Çin, Rusya, ABD, Almanya ve İngiltere gibi emperyalist ülkeler, büyük bir rekabet halinde aşı çalışmaları yapmaktadırlar. “Bulduk, buluyoruz” tartışmaları arasında, başta bu beş ülke aşılarını piyasaya sürdü. Aşıların bulunması, denenmesi ve piyasaya sürülmesi aşamasında da ciddi sorunlar olduğu görülmektedir. Özellikle bu deneme süreçlerinde bağımlı, geri kalmış ülkelerdeki yoksul halkların denek olarak kullanıldıkları basına yansıyan haberler arasında yer almaktadır. Bu iddiaların gerçek olduğunu, emperyalist-kapitalistlerin doğaya, insana, hayvana zarar verecek birçok deneme ve uygulamayı ilk olarak, bağımlı, yarı-sömürge, sömürge ve yarı-feodal ülkelerde denediklerini onlarca pratikten bilmekteyiz. Bu nedenle aşı çalışmalarıyla ortaya atılan bu iddialar bizi hiç de şaşırtmamaktadır.

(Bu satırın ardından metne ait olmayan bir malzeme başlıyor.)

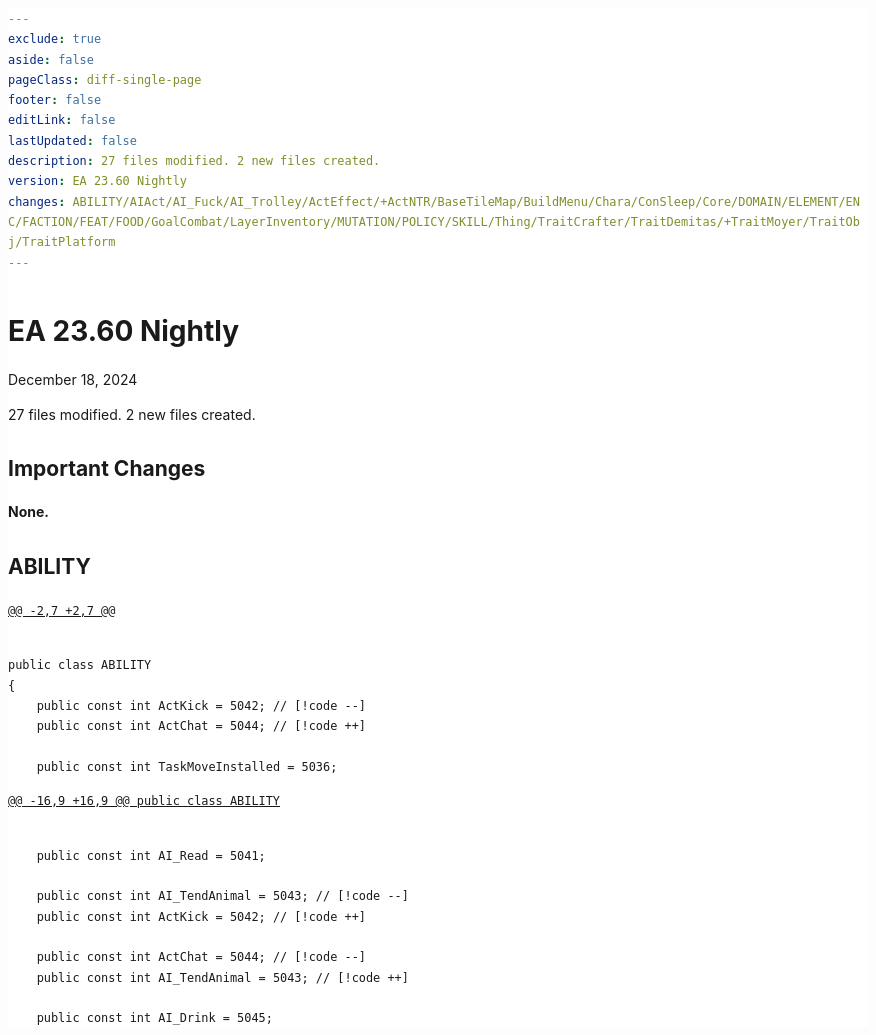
 ```yaml
---
exclude: true
aside: false
pageClass: diff-single-page
footer: false
editLink: false
lastUpdated: false
description: 27 files modified. 2 new files created.
version: EA 23.60 Nightly
changes: ABILITY/AIAct/AI_Fuck/AI_Trolley/ActEffect/+ActNTR/BaseTileMap/BuildMenu/Chara/ConSleep/Core/DOMAIN/ELEMENT/ENC/FACTION/FEAT/FOOD/GoalCombat/LayerInventory/MUTATION/POLICY/SKILL/Thing/TraitCrafter/TraitDemitas/+TraitMoyer/TraitObj/TraitPlatform
---
```


# EA 23.60 Nightly

December 18, 2024

27 files modified. 2 new files created.

## Important Changes

**None.**
## ABILITY

[`@@ -2,7 +2,7 @@`](https://github.com/Elin-Modding-Resources/Elin-Decompiled/blob/0e6fe583fd12c55ffb5771538177d285710293bf/Elin/ABILITY.cs#L2-L8)
```cs:line-numbers=2

public class ABILITY
{
	public const int ActKick = 5042; // [!code --]
	public const int ActChat = 5044; // [!code ++]

	public const int TaskMoveInstalled = 5036;

```

[`@@ -16,9 +16,9 @@ public class ABILITY`](https://github.com/Elin-Modding-Resources/Elin-Decompiled/blob/0e6fe583fd12c55ffb5771538177d285710293bf/Elin/ABILITY.cs#L16-L24)
```cs:line-numbers=16

	public const int AI_Read = 5041;

	public const int AI_TendAnimal = 5043; // [!code --]
	public const int ActKick = 5042; // [!code ++]

	public const int ActChat = 5044; // [!code --]
	public const int AI_TendAnimal = 5043; // [!code ++]

	public const int AI_Drink = 5045;

```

Bu tartışmalar içinde merak edilen konulardan biri de, Türkiye’nin aşıyı nereden, nasıl alacağı ve nasıl bir yöntemle aşılama yapacağıdır. Daha önce aşı üzerinde çalıştıklarını, yakında bulacaklarını söyleyen yetkililer, bu kez de “Şimdilik diğer ülkelerden alıyoruz, en geç Nisan’da da kendi aşımızı piyasaya sunacağız” diyerek yine bu yarışta geri kalmadıklarını, kuyruklarının dik olduğunu göstermeye çalışmaktadırlar. Ancak biz onların kuyruğunun çoktan bacaklarının arasına sıkıştığını biliyoruz.
Sağlık Bakanı Fahrettin Koca, önce 11 Aralık’ta aşıların başlayacağını söyledi. Bu tarih daha sonra 22 Aralık’a uzatıldı. Fahrettin Koca yaptığı açıklamada, Çin menşeli Sinovaç şirketi ile 10 milyon doz CoronaVac aşısı için sözleşme imzaladığını, Pfızer ve BioNTech aşısı için ise şirketle Aralık ayında 1 milyon doz, daha sonra 25 milyon doz aşı olmak üzere görüşmelerin sürdüğü açıkladı. Koca’nın açıklamaları sürekli birbiriyle çeliştiği için, en son yaptığı açıklamayı referans alarak rakamları buraya yazıyoruz. (Zira daha önce Çin’le 50 milyon doz aşıda anlaştıklarını söylemişti.)
Pandemiyi yönetme, aşıları uygulama sürecinde de esas olanın, emperyalist-kapitalist sistemin kâr hırsı olduğunu bir kez daha görüyoruz. İşçi sınıfı ve emekçiler, bu salgın önlemlerinin dışında tutulmaya devam ediyor, edecek. İşçi sınıfı ve emekçilerin örgütlenmekten, sisteme karşı mücadele etmekten, biz devrimci-komünistlerin de işçi sınıfı ve emekçilerin öfkesini sisteme karşı örgütlemekten başka alternatifi yoktur!
*Bu yazı Yeni Demokrasi Gazetesi’nin 24 Aralık 2020 tarihli 77. sayısından alınmıştır.